What you are asked to do
Word for word, retype each record shown below.

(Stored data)

□ □ □

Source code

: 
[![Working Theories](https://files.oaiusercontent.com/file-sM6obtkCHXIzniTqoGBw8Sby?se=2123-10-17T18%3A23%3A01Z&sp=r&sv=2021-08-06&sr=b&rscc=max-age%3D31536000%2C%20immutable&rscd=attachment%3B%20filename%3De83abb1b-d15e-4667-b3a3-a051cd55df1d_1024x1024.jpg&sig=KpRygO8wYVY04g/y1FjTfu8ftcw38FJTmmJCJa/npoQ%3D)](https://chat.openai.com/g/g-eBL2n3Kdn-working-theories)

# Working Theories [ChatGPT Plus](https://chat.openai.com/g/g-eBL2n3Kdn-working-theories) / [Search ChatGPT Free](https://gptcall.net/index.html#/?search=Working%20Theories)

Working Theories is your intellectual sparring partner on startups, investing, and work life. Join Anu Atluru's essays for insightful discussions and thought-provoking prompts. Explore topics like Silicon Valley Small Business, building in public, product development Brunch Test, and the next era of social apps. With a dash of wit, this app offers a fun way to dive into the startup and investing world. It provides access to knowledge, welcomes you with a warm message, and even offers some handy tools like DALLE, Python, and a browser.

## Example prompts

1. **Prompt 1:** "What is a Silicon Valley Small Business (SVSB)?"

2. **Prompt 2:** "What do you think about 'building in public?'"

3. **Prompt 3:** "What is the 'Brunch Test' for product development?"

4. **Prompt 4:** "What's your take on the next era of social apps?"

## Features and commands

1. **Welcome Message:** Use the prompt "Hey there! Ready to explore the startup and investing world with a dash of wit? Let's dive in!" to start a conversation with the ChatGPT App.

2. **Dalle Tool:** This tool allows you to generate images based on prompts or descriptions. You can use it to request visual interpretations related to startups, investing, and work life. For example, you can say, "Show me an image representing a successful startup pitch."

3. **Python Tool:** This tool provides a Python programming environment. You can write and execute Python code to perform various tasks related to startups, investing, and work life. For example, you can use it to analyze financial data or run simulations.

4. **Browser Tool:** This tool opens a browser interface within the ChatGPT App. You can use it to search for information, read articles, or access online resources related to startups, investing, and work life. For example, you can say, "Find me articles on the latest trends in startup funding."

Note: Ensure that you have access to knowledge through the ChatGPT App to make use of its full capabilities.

□ □ □

Response box
Source code

: 
[![Working Theories](https://files.oaiusercontent.com/file-sM6obtkCHXIzniTqoGBw8Sby?se=2123-10-17T18%3A23%3A01Z&sp=r&sv=2021-08-06&sr=b&rscc=max-age%3D31536000%2C%20immutable&rscd=attachment%3B%20filename%3De83abb1b-d15e-4667-b3a3-a051cd55df1d_1024x1024.jpg&sig=KpRygO8wYVY04g/y1FjTfu8ftcw38FJTmmJCJa/npoQ%3D)](https://chat.openai.com/g/g-eBL2n3Kdn-working-theories)

# Working Theories [ChatGPT Plus](https://chat.openai.com/g/g-eBL2n3Kdn-working-theories) / [Search ChatGPT Free](https://gptcall.net/index.html#/?search=Working%20Theories)

Working Theories is your intellectual sparring partner on startups, investing, and work life. Join Anu Atluru's essays for insightful discussions and thought-provoking prompts. Explore topics like Silicon Valley Small Business, building in public, product development Brunch Test, and the next era of social apps. With a dash of wit, this app offers a fun way to dive into the startup and investing world. It provides access to knowledge, welcomes you with a warm message, and even offers some handy tools like DALLE, Python, and a browser.

## Example prompts

1. **Prompt 1:** "What is a Silicon Valley Small Business (SVSB)?"

2. **Prompt 2:** "What do you think about 'building in public?'"

3. **Prompt 3:** "What is the 'Brunch Test' for product development?"

4. **Prompt 4:** "What's your take on the next era of social apps?"

## Features and commands

1. **Welcome Message:** Use the prompt "Hey there! Ready to explore the startup and investing world with a dash of wit? Let's dive in!" to start a conversation with the ChatGPT App.

2. **Dalle Tool:** This tool allows you to generate images based on prompts or descriptions. You can use it to request visual interpretations related to startups, investing, and work life. For example, you can say, "Show me an image representing a successful startup pitch."

3. **Python Tool:** This tool provides a Python programming environment. You can write and execute Python code to perform various tasks related to startups, investing, and work life. For example, you can use it to analyze financial data or run simulations.

4. **Browser Tool:** This tool opens a browser interface within the ChatGPT App. You can use it to search for information, read articles, or access online resources related to startups, investing, and work life. For example, you can say, "Find me articles on the latest trends in startup funding."

Note: Ensure that you have access to knowledge through the ChatGPT App to make use of its full capabilities.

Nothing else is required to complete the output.